So did I get on the plane with no extension?
You damned right I did! I was down a massive 6 inches… 54 Inch waist down to 48… I felt really good..
I had worked hard, started to curb some of the excess, and really got on top the snacking…
I comfortably told everyone I would be in 36 inch trousers, by August 2017, not just that … but I would have to have a taylor reduce the waist by an inch as I was going to be 35 inch waist!
Not too bizarre and certainly achievable… all I had to do, was maintain this new regime and the weight would fall off!
5 Days… that is all it took … beer, sun, and lots of food, …
I had bought new clothes for Vegas I felt I was in control … Still in Jacamo xxxxl mode… I felt good.
Imagine my horror when I
- saw the pictures
- got on the plane!
Yep The Bloody Extension came out again! I was devastated, not beyond consolation, just upset… it dinted my confidence..
Pictured here with the incredible Irene Webster, I look pregnant again, about 6 1/2 months gone FFS…
Back To The Dark Days
So I slapped a happy smile on my face, and just got on with life… but I was gutted.
I really thought I had cracked the weight thing…God
I still kept telling myself that I would be wearing 35 inch trousers for Sarah's wedding… but I didn't believe it … it was like a switch had flicked, and any desire or belief had just been snuffed out.
I didn't get on the band wagon of stuffing my face, at every opportunity, but neither was I actively trying to slim down…
We started dancing around this time and that above anything else kept me motivated and frankly was the only exercise I was getting.
The Video shows me in all my glory
What it really doesn't show is the pure joy on Judi's face… it is strange, we have been married 30 years this year, and when we first got married we went to learn to dance… but shit got in the way and we only managed three lessons.
Now we set this dance night as a major priority… we never miss it, EVER, and the main reason for that is the joy it gives my wife.
Do not mistake me I love dancing too, and as I have slimmed down, I have started to enjoy it even more… but the sheer joy it affords Judi is incredible and I would go every week even if I hated it… just so she could be happy … she really deserves it …
Any How… Back To The Weight Loss
I have been involved since it's beginning, with a little Facebook group, for Truck Drivers in UK,
“For Drivers, By Drivers”,
Markedly different from most drivers groups.
We are strict on the “point and laugh” mentality, prevalent in most groups…

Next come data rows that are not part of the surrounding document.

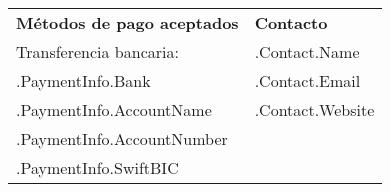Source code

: \documentclass{article}
\begin{document}
\vspace{3cm}

\begin{tabular}{@{}p{}p{}@{}}
    \textbf{Métodos de pago aceptados} & \textbf{Contacto} \\
    Transferencia bancaria: &  {{ .Contact.Name }}\\
    {{ .PaymentInfo.Bank }} &   {{ .Contact.Email }} \\
    {{ .PaymentInfo.AccountName }} & {{ .Contact.Website }} \\
    {{ .PaymentInfo.AccountNumber }} & \\
    {{ .PaymentInfo.SwiftBIC }} & \\
\end{tabular}

\vspace{1cm}
\end{document}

All drivers are welcome. No one is precluded, and if anyone starts a slanging match or bitch fest, we lob em.
Now at the back end of last year we had a get together, in Blackpool… you can imagine probably, 30 plus truck drivers set free for the weekend in Blackpool!
#Messy doesn't quite cover it… but amidst all that mess we had a great time… and I met my saviour.
A fellow Driver Ian Alexander, “Zander” to his friends ( SIR, to everyone else!)
Ian cannot object to me saying he is big!
It is not an insult … Jonna Lomo was Big,
Zander Makes Jonna look like a kid! Ian is on the left in this picture.
What he did for me, was give me hope.
Hope that I could get some where in my quest for skinny jeans and
not actually blocking the light out at my daughters wedding .
You See Ian is a member of “Slimmingworld” …
To say I was dismissive… is an understatement … how was I going to be able to do all I needed from the truck?
Ian just laughed at me … he had already lost 2 1/2 stone by that point (36 pounds) and was a tramper ( meaning he lived in the truck 5 to 6 nights a week).
So what excuse did I really have?
It was another Arthur moment, Ian just took all my excuses away…( HATE THAT )
“Do you mean to tell me you go a village hall with a bunch of Big Women and get weighed every week?”
I was incredulous… I thought I was better than that ( what a twat honestly! ) I was sure I had the answer …
So I had another beer and just carried on screwing up!